In a producing shale reservoir, in-situ stress redistribution depends on the fluid drainage rates controlled by the complex hydraulic-natural fracture networks. Due to the ubiquitous occurrence of natural fractures, the pressure and stress changes from a fully-connected fracture network significantly differ from a less connected network. Thus, this work investigates the impacts of complex natural fracture distributions on the spatial-temporal stress reorientation in a multi-layer shale gas reservoir, providing insights into the associated infill-well completion. The complex natural fractures are generated stochastically by varying fracture density, length, height, aperture, and orientation within ranges of property values and incorporated into the coupled simulation with an embedded discrete fracture model (EDFM). The geomechanics response is captured by the finite element method (FEM), while iteratively coupled with the fluid flow model until convergence.

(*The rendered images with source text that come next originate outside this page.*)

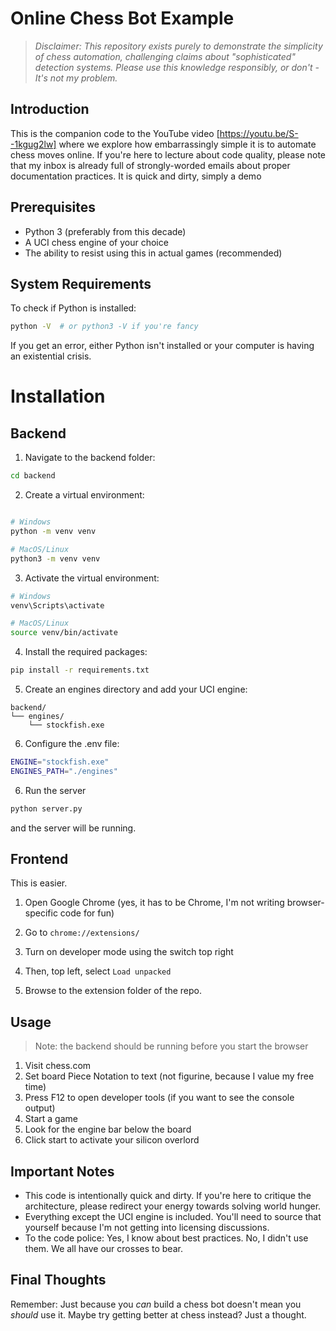 # Online Chess Bot Example

> *Disclaimer: This repository exists purely to demonstrate the simplicity of chess automation, challenging claims about "sophisticated" detection systems. Please use this knowledge responsibly, or don't - It's not my problem.*

## Introduction
This is the companion code to the YouTube video [https://youtu.be/S--1kgug2lw] where we explore how embarrassingly simple it is to automate chess moves online. If you're here to lecture about code quality, please note that my inbox is already full of strongly-worded emails about proper documentation practices. It is quick and dirty, simply a demo

## Prerequisites

- Python 3 (preferably from this decade)
- A UCI chess engine of your choice
- The ability to resist using this in actual games (recommended)

## System Requirements

To check if Python is installed:
```bash
python -V  # or python3 -V if you're fancy
```

If you get an error, either Python isn't installed or your computer is having an existential crisis.

# Installation

## Backend

1. Navigate to the backend folder:

```bash
cd backend
```

2. Create a virtual environment:

```bash

# Windows
python -m venv venv

# MacOS/Linux
python3 -m venv venv
```

3. Activate the virtual environment:

```bash
# Windows
venv\Scripts\activate

# MacOS/Linux
source venv/bin/activate
```


4. Install the required packages:

```bash
pip install -r requirements.txt
```


5. Create an engines directory and add your UCI engine:
```
backend/
└── engines/
    └── stockfish.exe
```

6. Configure the .env file:

```bash
ENGINE="stockfish.exe"
ENGINES_PATH="./engines"
```

6. Run the server

```bash
python server.py
```
and the server will be running.

## Frontend
This is easier.


1. Open Google Chrome (yes, it has to be Chrome, I'm not writing browser-specific code for fun)

2. Go to `chrome://extensions/`

3. Turn on developer mode using the switch top right

4. Then, top left, select `Load unpacked`

5. Browse to the extension folder of the repo.

## Usage

> Note: the backend should be running before you start the browser

1. Visit chess.com
2. Set board Piece Notation to text (not figurine, because I value my free time)
3. Press F12 to open developer tools (if you want to see the console output)
4. Start a game
5. Look for the engine bar below the board
6. Click start to activate your silicon overlord

## Important Notes

* This code is intentionally quick and dirty. If you're here to critique the architecture, please redirect your energy towards solving world hunger.
* Everything except the UCI engine is included. You'll need to source that yourself because I'm not getting into licensing discussions.
* To the code police: Yes, I know about best practices. No, I didn't use them. We all have our crosses to bear.

## Final Thoughts

Remember: Just because you *can* build a chess bot doesn't mean you *should* use it. Maybe try getting better at chess instead? Just a thought.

Simulation results show that a more complex fracture network accelerates stress reorientation, particularly at the prospective infill-well location in the producing layer. An increase in the total number of natural fractures leads to quicker stress orientation in the producing layer due to more hydraulic-natural fracture intersections. More extended natural fractures induce faster and more severe stress rotation in the producing layer. Due to enhanced fracture conductivity, natural fractures with wider apertures introduce larger stress reorientation. Moreover, when natural fracture orientations are more parallel to the hydraulic fractures, the fracture network connectivity is improved and thus leads to faster in-situ stress changes.
This work recognizes the individual contribution of each natural fracture property to the stress reorientation in a multi-layer shale reservoir. The results from the numerical studies provide more instructive suggestions on infill drilling of highly fractured reservoirs.